Остановимся теперь на духовных упражнениях.
Духовные упражнения
В ходе нашего исследования мы во всех философских школах, даже у скептиков, обнаруживали «упражнения» (askēsis, meletē) — добровольную индивидуальную практику, направленную на преображение личности. Упражнения эти неотделимы от философского образа жизни. Теперь я хотел бы выявить общие тенденции, которые можно найти в практике различных школ.
Предыстория
В истории мысли никогда не бывает абсолютного начала. Поэтому естественно предположить, что духовные упражнения имели свою предысторию у мыслителей досократического периода и в архаической Греции. К сожалению, наши сведения о досократиках крайне отрывочны; дошедшие до нас свидетельства относятся к гораздо более позднему времени, а сохранившиеся фрагменты чрезвычайно трудны для интерпретации, поскольку мы не всегда можем уловить точный смысл употребленных слов. Например, Эмпедокл говорит об одном человеке, не похожем на других (возможно, о Пифагоре), следующее:
Между ними жил некий муж, обладавший необычайными познаниями,
Который стяжал великое богатство мыслей (prapidōn),
Весьма искушенный во всяческих мудрых делах;
Ибо когда напрягался он всеми своими мыслями (prapidessin),
То легко видел каждую из всех сущих <вещей>,
И за десять, и за двадцать человеческих веков [507].
Некоторые исследователи усмотрели здесь намек на упражнение памяти, практикуемое Пифагором [508]; о нем мы еще будем говорить, а пока отметим, что такое воскрешение в памяти осуществляется через «напряжение мыслей». Слово prapides, дважды употребленное в этом тексте, изначально обозначает диафрагму, напряжением которой можно остановить дыхание, и, в переносном смысле, размышление, мысль. Так же как у слова «сердце» во французском языке, у него есть и физиологическое, и психологическое значение. Поэтому Ж.-П. Вернан [509], следуя Л. Жерне [510], полагает, что в тексте Эмпедокла содержится упоминание о «духовном упражнении» воспроизведения в памяти: об использовании «приемов управления дыханием с помощью диафрагмы, которые должны были помочь душе сосредоточиться, чтобы освободиться от тела и странствовать в потустороннем мире». Но можно ли допустить, что там, где говорится об усилии памяти, слово prapides имеет физиологический смысл, если двумя строками выше оно обозначает размышления и мысли, т. е. употребляется явно в психологическом значении? В другом тексте Эмпедокла:
Блажен, кто стяжал великое богатство божественных мыслей (prapidōn),
Жалок, кто сохраняет темное мнение о богах [511]

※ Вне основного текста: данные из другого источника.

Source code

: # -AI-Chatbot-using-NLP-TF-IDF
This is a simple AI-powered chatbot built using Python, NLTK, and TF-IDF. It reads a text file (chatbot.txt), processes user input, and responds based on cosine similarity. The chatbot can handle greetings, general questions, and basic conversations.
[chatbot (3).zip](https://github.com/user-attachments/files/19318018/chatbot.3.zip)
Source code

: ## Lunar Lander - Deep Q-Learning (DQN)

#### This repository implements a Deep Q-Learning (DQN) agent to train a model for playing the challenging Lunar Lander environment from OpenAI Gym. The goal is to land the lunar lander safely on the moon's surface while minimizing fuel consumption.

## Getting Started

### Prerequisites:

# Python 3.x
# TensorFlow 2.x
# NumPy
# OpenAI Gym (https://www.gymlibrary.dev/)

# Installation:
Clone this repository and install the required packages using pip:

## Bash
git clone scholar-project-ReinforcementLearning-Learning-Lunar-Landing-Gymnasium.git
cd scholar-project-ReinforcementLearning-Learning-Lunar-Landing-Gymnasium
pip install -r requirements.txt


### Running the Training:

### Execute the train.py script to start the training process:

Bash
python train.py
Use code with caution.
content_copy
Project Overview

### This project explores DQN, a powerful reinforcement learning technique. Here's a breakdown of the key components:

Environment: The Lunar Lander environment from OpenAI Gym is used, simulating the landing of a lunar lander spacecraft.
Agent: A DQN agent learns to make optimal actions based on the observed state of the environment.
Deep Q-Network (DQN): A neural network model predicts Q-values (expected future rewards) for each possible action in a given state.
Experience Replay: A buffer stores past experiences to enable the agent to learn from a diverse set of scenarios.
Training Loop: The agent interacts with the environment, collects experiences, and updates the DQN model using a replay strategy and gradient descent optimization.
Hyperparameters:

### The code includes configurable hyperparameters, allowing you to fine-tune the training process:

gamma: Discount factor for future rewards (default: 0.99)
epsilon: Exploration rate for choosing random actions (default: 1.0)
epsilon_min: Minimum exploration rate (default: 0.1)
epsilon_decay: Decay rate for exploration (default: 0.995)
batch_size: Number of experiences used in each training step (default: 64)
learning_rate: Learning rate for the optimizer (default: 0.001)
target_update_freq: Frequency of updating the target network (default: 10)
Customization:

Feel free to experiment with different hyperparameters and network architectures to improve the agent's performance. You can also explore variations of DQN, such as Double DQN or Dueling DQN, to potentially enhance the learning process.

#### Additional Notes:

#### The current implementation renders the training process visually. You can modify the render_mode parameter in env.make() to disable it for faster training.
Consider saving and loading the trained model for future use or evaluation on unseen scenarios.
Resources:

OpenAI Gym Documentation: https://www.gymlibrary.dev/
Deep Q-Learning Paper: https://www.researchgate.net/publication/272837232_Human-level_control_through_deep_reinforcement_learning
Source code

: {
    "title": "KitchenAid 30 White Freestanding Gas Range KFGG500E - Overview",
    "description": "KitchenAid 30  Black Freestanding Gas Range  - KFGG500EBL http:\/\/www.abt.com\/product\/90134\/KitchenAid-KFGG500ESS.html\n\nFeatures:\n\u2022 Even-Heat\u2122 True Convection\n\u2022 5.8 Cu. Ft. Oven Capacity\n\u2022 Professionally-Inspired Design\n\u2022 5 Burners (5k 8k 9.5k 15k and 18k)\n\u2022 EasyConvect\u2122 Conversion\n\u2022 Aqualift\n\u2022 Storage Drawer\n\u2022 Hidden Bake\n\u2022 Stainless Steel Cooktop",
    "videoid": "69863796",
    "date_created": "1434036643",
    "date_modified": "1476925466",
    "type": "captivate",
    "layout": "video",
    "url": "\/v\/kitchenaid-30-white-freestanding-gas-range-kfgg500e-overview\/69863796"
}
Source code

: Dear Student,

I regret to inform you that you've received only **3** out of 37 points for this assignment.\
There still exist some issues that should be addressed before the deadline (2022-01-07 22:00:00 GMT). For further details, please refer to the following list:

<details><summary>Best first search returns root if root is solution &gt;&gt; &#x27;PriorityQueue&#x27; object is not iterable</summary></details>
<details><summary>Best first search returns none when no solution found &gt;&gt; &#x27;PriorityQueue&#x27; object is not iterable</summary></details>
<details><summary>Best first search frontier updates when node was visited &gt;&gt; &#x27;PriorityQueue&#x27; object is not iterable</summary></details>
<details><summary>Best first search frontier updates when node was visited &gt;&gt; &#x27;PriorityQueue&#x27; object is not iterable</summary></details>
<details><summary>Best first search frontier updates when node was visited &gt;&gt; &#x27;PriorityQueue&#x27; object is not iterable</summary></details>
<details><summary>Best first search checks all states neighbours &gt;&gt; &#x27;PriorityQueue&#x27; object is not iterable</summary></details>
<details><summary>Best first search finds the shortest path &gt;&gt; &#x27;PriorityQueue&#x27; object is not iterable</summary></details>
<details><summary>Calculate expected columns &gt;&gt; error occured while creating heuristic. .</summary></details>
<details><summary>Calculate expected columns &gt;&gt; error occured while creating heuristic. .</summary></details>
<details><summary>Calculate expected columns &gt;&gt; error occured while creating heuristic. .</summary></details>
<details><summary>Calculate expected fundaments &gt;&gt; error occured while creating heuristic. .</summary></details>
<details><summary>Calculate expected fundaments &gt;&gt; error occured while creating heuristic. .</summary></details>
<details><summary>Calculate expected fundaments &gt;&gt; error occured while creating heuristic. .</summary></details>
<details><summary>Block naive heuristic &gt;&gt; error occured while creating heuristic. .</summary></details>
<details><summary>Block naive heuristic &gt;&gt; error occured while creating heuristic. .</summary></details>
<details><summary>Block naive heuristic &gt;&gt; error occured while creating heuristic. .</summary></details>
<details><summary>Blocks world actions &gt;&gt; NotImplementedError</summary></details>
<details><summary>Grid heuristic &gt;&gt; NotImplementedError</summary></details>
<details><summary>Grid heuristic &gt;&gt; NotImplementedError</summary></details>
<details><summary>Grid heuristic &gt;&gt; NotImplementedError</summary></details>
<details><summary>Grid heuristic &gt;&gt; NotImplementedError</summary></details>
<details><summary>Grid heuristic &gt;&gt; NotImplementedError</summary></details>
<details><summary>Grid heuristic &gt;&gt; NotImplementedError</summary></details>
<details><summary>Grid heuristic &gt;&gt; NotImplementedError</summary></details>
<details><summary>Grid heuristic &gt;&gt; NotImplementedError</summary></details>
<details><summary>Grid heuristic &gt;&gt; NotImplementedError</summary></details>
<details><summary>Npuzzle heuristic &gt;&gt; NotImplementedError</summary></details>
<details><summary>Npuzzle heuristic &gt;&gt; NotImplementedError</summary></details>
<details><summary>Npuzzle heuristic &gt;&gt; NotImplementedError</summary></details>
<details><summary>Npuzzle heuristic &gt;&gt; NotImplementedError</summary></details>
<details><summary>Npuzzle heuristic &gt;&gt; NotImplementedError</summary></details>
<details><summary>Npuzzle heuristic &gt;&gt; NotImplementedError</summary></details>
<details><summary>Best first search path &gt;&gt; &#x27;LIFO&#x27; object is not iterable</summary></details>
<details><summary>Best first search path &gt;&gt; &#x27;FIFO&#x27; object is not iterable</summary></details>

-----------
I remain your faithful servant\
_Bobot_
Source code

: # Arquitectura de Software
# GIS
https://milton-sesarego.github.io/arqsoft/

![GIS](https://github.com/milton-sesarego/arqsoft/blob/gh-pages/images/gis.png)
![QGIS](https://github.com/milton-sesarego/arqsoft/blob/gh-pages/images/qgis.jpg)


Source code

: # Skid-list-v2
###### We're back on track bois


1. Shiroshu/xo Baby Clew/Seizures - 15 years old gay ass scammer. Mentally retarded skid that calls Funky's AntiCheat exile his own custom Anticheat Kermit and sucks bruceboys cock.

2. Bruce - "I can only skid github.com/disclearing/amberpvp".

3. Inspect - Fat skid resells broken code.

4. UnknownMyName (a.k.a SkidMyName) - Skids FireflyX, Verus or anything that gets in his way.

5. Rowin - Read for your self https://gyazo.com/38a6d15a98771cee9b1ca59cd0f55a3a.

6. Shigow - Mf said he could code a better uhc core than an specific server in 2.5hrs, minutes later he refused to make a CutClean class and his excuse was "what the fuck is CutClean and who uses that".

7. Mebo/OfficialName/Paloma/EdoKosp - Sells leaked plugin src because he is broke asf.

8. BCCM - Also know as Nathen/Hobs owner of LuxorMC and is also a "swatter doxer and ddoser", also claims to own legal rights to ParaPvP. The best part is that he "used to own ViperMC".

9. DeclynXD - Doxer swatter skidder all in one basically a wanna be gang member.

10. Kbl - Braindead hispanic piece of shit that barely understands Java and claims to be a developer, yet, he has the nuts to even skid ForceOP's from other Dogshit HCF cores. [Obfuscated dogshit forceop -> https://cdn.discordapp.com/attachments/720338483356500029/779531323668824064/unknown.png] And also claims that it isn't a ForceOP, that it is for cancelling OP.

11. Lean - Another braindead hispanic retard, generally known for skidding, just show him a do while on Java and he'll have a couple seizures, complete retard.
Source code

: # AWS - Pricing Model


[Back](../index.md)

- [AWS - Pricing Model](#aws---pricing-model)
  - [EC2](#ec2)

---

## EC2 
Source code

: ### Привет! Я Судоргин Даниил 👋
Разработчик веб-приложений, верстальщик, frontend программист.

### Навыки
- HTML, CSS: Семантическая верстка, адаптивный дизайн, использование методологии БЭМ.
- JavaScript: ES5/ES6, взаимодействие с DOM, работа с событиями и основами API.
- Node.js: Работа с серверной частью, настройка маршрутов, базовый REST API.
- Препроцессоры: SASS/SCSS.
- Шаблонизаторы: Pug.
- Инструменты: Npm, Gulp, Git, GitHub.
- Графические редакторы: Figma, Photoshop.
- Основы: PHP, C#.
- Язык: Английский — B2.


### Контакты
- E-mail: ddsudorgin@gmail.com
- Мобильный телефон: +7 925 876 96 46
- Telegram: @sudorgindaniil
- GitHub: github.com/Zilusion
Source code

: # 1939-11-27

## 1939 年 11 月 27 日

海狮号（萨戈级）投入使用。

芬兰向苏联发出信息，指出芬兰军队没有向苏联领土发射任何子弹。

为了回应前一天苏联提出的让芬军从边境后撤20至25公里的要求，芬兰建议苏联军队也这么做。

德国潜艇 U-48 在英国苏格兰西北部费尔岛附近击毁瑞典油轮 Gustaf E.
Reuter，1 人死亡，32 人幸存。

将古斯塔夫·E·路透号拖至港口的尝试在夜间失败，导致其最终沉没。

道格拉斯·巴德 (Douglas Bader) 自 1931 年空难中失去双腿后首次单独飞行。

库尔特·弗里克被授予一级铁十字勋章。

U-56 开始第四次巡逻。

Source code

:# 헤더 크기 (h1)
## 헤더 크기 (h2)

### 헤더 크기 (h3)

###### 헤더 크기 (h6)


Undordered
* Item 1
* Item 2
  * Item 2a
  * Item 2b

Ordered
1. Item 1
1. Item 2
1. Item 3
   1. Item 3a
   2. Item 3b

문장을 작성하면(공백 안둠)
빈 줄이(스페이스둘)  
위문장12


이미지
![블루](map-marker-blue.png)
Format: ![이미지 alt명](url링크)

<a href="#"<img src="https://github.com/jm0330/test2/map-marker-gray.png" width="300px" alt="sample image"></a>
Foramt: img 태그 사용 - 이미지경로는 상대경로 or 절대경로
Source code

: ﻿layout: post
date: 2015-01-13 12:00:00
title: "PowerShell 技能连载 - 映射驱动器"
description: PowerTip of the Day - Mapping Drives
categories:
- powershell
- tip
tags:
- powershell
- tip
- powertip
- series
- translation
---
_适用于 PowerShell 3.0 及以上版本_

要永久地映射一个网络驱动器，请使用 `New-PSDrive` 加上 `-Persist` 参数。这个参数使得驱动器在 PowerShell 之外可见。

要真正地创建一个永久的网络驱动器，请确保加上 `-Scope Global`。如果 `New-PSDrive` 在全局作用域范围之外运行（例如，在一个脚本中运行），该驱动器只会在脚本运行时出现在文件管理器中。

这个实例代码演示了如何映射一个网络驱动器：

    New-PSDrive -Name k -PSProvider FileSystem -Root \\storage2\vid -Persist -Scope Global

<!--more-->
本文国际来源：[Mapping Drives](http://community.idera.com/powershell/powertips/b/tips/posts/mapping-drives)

мы опять-таки обнаруживаем «психологический» смысл термина prapides, притом подтверждаемый противопоставлением этого слова слову, означающему «мнение». В таком контексте утверждение о существовании «приемов управления дыханием» основывается фактически лишь на двусмысленности слова prapides; но ничто не доказывает, что в приведенной выше фразе Эмпедокла слово это означает диафрагму.
Я не утверждаю здесь, что греческая философская традиция не знала техники управления дыханием. Уже одного представления о душе как о дыхании [512] достаточно, чтобы предположить существование такой техники. И возможно, что платоническое упражнение, состоящее в сосредоточении души, обычно рассеянной по всем частям тела, надо понимать именно в этом смысле. Любопытно также, что в повествованиях о смерти философов нередко рассказывается о людях, которые положили конец своей жизни, задержав дыхание, как это сделали, например, два киника, Диоген и Метрокл [513]; таким образом, практика этого рода упоминалась в биографической традиции. Я хочу только проиллюстрировать на конкретном примере те неясности и трудности, которые отягощают все реконструкции и гипотезы, относящиеся к досократикам и архаической Греции.